Queries are getting longer. What’s the impact?

Recently I’ve been working on a project for a Dutch financial company. It concerns the search functionality of there website. The business case is clear: support self service and getting answers to common questions to take the load (and costs) of the call center.

Of course we are taking search log analysis VERY seriously because there is much to be learned from them.

Some statistics: 400.000+ user queries per month, 108.00+ “unique” queries, Top 5000 queries cover only 7% of the total queries. The long tail is big.
So focussing on the top queries will only cover 7.500 of the 108.000 queries.
68% of the queries have 3 or less terms. When we remove the “stopwords” the queries with 3 terms or less are 78%.

We did some relevancy testing (manually, so very time consuming) and we know that the queries with 2 or 3 terms perform quite good.
The analysis of a part of the long tail helps us identify stopwords and synonyms. So far… so good.
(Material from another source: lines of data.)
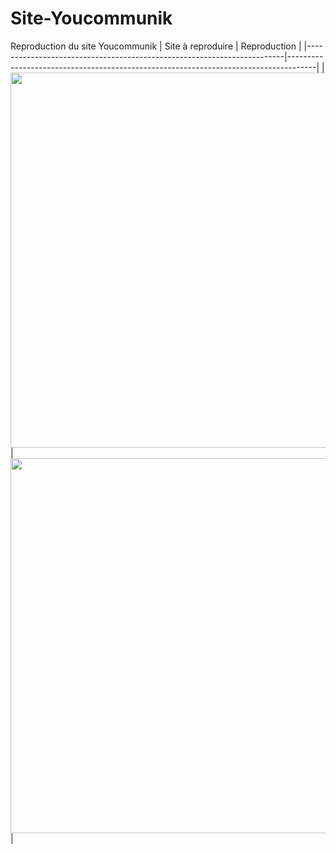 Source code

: # Site-Youcommunik
Reproduction du site Youcommunik 
|                            Site à reproduire                           |                                 Reproduction                                        |
|------------------------------------------------------------------------|-------------------------------------------------------------------------------------|
| <img src="./Aperçu/screencapture-youcommunik-be-packages-2019-11-22-09_08_10.png" width="600"> | <img src="./Aperçu/YouCommunik_Reproduction.png" width="600"> |


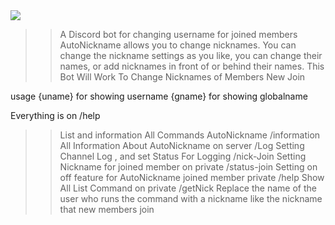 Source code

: <a href="https://top.gg/bot/1237341801094840350">
  <img src="https://top.gg/api/widget/1237341801094840350.svg">
</a>



>> A Discord bot for changing username for joined members 
AutoNickname allows you to change nicknames. You can change the nickname settings as you like, you can change their names, or add nicknames in front of or behind their names. This Bot Will Work To Change Nicknames of Members New Join

usage {uname} for showing username
{gname} for showing globalname

Everything is on /help 



>>List and information All Commands AutoNickname
/information
> All Information About AutoNickname on server
/Log
> Setting Channel Log , and set Status For Logging
/nick-Join
> Setting Nickname for joined member on private
/status-join
>Setting on off feature for AutoNickname joined member private
/help
>Show All List Command on private
/getNick
>Replace the name of the user who runs the command with a nickname like the nickname that new members join
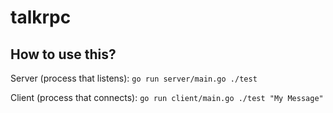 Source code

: # talkrpc

## How to use this?

Server (process that listens): `go run server/main.go ./test`

Client (process that connects): `go run client/main.go ./test "My Message"` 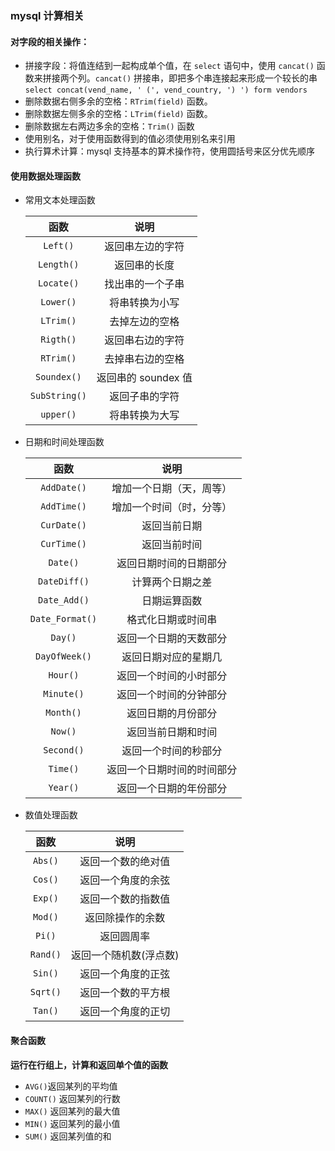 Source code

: ### mysql  计算相关

#### 对字段的相关操作：

* 拼接字段：将值连结到一起构成单个值，在 `select` 语句中，使用 `cancat()` 函数来拼接两个列。`cancat()` 拼接串，即把多个串连接起来形成一个较长的串`select concat(vend_name, ' (', vend_country, ') ') form vendors`
* 删除数据右侧多余的空格：`RTrim(field)` 函数。
* 删除数据左侧多余的空格：`LTrim(field)`  函数。
* 删除数据左右两边多余的空格：`Trim()` 函数
* 使用别名，对于使用函数得到的值必须使用别名来引用
* 执行算术计算：mysql 支持基本的算术操作符，使用圆括号来区分优先顺序

#### 使用数据处理函数

* 常用文本处理函数

  |     函数      |        说明         |
  | :-----------: | :-----------------: |
  |   `Left()`    |  返回串左边的字符   |
  |  `Length()`   |    返回串的长度     |
  |  `Locate()`   |  找出串的一个子串   |
  |   `Lower()`   |   将串转换为小写    |
  |   `LTrim()`   |   去掉左边的空格    |
  |   `Rigth()`   |  返回串右边的字符   |
  |   `RTrim()`   |  去掉串右边的空格   |
  |  `Soundex()`  | 返回串的 soundex 值 |
  | `SubString()` |   返回子串的字符    |
  |   `upper()`   |   将串转换为大写    |

* 日期和时间处理函数

  |      函数       |            说明            |
  | :-------------: | :------------------------: |
  |   `AddDate()`   |  增加一个日期（天，周等）  |
  |   `AddTime()`   |  增加一个时间（时，分等）  |
  |   `CurDate()`   |        返回当前日期        |
  |   `CurTime()`   |        返回当前时间        |
  |    `Date()`     |   返回日期时间的日期部分   |
  |  `DateDiff()`   |      计算两个日期之差      |
  |  `Date_Add()`   |        日期运算函数        |
  | `Date_Format()` |     格式化日期或时间串     |
  |     `Day()`     |   返回一个日期的天数部分   |
  |  `DayOfWeek()`  |    返回日期对应的星期几    |
  |    `Hour()`     |   返回一个时间的小时部分   |
  |   `Minute()`    |   返回一个时间的分钟部分   |
  |    `Month()`    |     返回日期的月份部分     |
  |     `Now()`     |     返回当前日期和时间     |
  |   `Second()`    |    返回一个时间的秒部分    |
  |    `Time()`     | 返回一个日期时间的时间部分 |
  |    `Year()`     |   返回一个日期的年份部分   |

* 数值处理函数

   

  |   函数   |          说明          |
  | :------: | :--------------------: |
  | `Abs()`  |   返回一个数的绝对值   |
  | `Cos()`  |   返回一个角度的余弦   |
  | `Exp()`  |   返回一个数的指数值   |
  | `Mod()`  |    返回除操作的余数    |
  |  `Pi()`  |       返回圆周率       |
  | `Rand()` | 返回一个随机数(浮点数) |
  | `Sin()`  |   返回一个角度的正弦   |
  | `Sqrt()` |   返回一个数的平方根   |
  | `Tan()`  |   返回一个角度的正切   |

#### 聚合函数

**运行在行组上，计算和返回单个值的函数**

* `AVG()`返回某列的平均值
* `COUNT()` 返回某列的行数
* `MAX()` 返回某列的最大值
* `MIN()` 返回某列的最小值
* `SUM()` 返回某列值的和
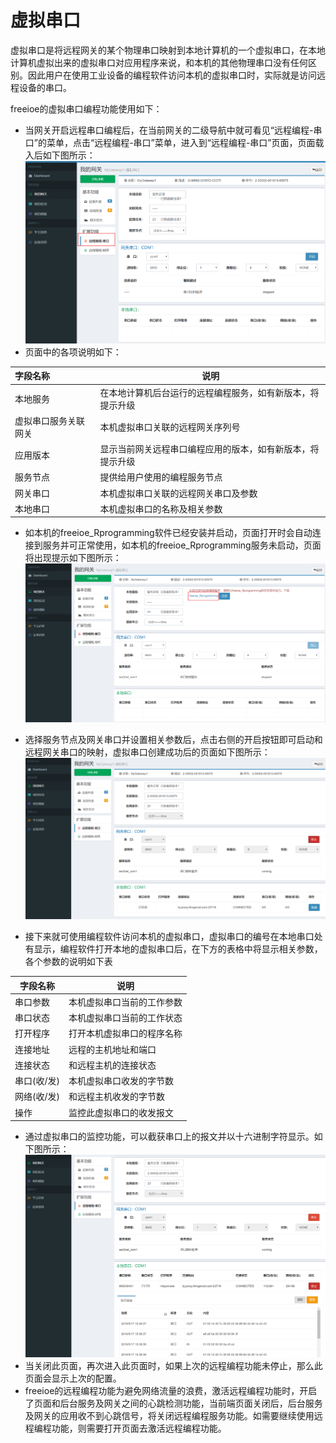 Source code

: # 虚拟串口

虚拟串口是将远程网关的某个物理串口映射到本地计算机的一个虚拟串口，在本地计算机虚拟出来的虚拟串口对应用程序来说，和本机的其他物理串口没有任何区别。因此用户在使用工业设备的编程软件访问本机的虚拟串口时，实际就是访问远程设备的串口。

freeioe的虚拟串口编程功能使用如下：

*  当网关开启远程串口编程后，在当前网关的二级导航中就可看见“远程编程-串口”的菜单，点击“远程编程-串口”菜单，进入到“远程编程-串口”页面，页面载入后如下图所示：
![](../../assets/Vserial01.png)
*  页面中的各项说明如下：

| 字段名称  | 说明 |
| :------------ | ------------- |
| 本地服务 | 在本地计算机后台运行的远程编程服务，如有新版本，将提示升级 |
| 虚拟串口服务关联网关  | 本机虚拟串口关联的远程网关序列号  |
| 应用版本 | 显示当前网关远程串口编程应用的版本，如有新版本，将提示升级 |
| 服务节点 | 提供给用户使用的编程服务节点 |
| 网关串口  | 本机虚拟串口关联的远程网关串口及参数  |
| 本地串口  | 本机虚拟串口的名称及相关参数  |

*  如本机的freeioe_Rprogramming软件已经安装并启动，页面打开时会自动连接到服务并可正常使用，如本机的freeioe_Rprogramming服务未启动，页面将出现提示如下图所示：
![](../../assets/Vserial00.png)

*  选择服务节点及网关串口并设置相关参数后，点击右侧的开启按钮即可启动和远程网关串口的映射，虚拟串口创建成功后的页面如下图所示：
![](../../assets/Vserial02.png)

*  接下来就可使用编程软件访问本机的虚拟串口，虚拟串口的编号在本地串口处有显示，编程软件打开本地的虚拟串口后，在下方的表格中将显示相关参数，各个参数的说明如下表

| 字段名称  | 说明 |
| ------------- | ------------- |
| 串口参数  | 本机虚拟串口当前的工作参数  |
| 串口状态  | 本机虚拟串口当前的工作状态  |
| 打开程序  | 打开本机虚拟串口的程序名称  |
| 连接地址  | 远程的主机地址和端口  |
| 连接状态  | 和远程主机的连接状态  |
| 串口(收/发)  | 本机虚拟串口收发的字节数  |
| 网络(收/发)  | 和远程主机收发的字节数  |
| 操作  | 监控此虚拟串口的收发报文  |

*  通过虚拟串口的监控功能，可以截获串口上的报文并以十六进制字符显示。如下图所示：
![](../../assets/Vserial03.png)
*  当关闭此页面，再次进入此页面时，如果上次的远程编程功能未停止，那么此页面会显示上次的配置。
*  freeioe的远程编程功能为避免网络流量的浪费，激活远程编程功能时，开启了页面和后台服务及网关之间的心跳检测功能，当前端页面关闭后，后台服务及网关的应用收不到心跳信号，将关闭远程编程服务功能。如需要继续使用远程编程功能，则需要打开页面去激活远程编程功能。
These numbers made me more curious. I want to know what the trend is on the number of terms used in formulating queries. Are people “talking” in a more natural way to search engines? (See: Longer Search Queries Are Becoming the Norm: What It Means for SEO) . I am trying to find more resources on this, so let me know if you know about them.

Why is this important?

A lot of search engines work “keyword based” when trying to find relevant results. They look if the keywords appear in a document and if so, it becomes relevant. When combining those keywords with an “AND”, the more terms you use, the less results you will find. If there are a lot of “meaningless” terms in the query, the chance that you will find what you are looking for becomes less and less. Stopwords can help out here, but one cannot cover all variants.
OK, you say, “Why don’t you combine the terms with an ‘OR’?”.  Indeed that will bring back more possible relevant documents, but with the engine we use (Google Search Appliance), the relevancy is poor.
The issue here is referred to with the concepts “Precision” and “Recall” (see: Wikipedia “Precision and Recall“).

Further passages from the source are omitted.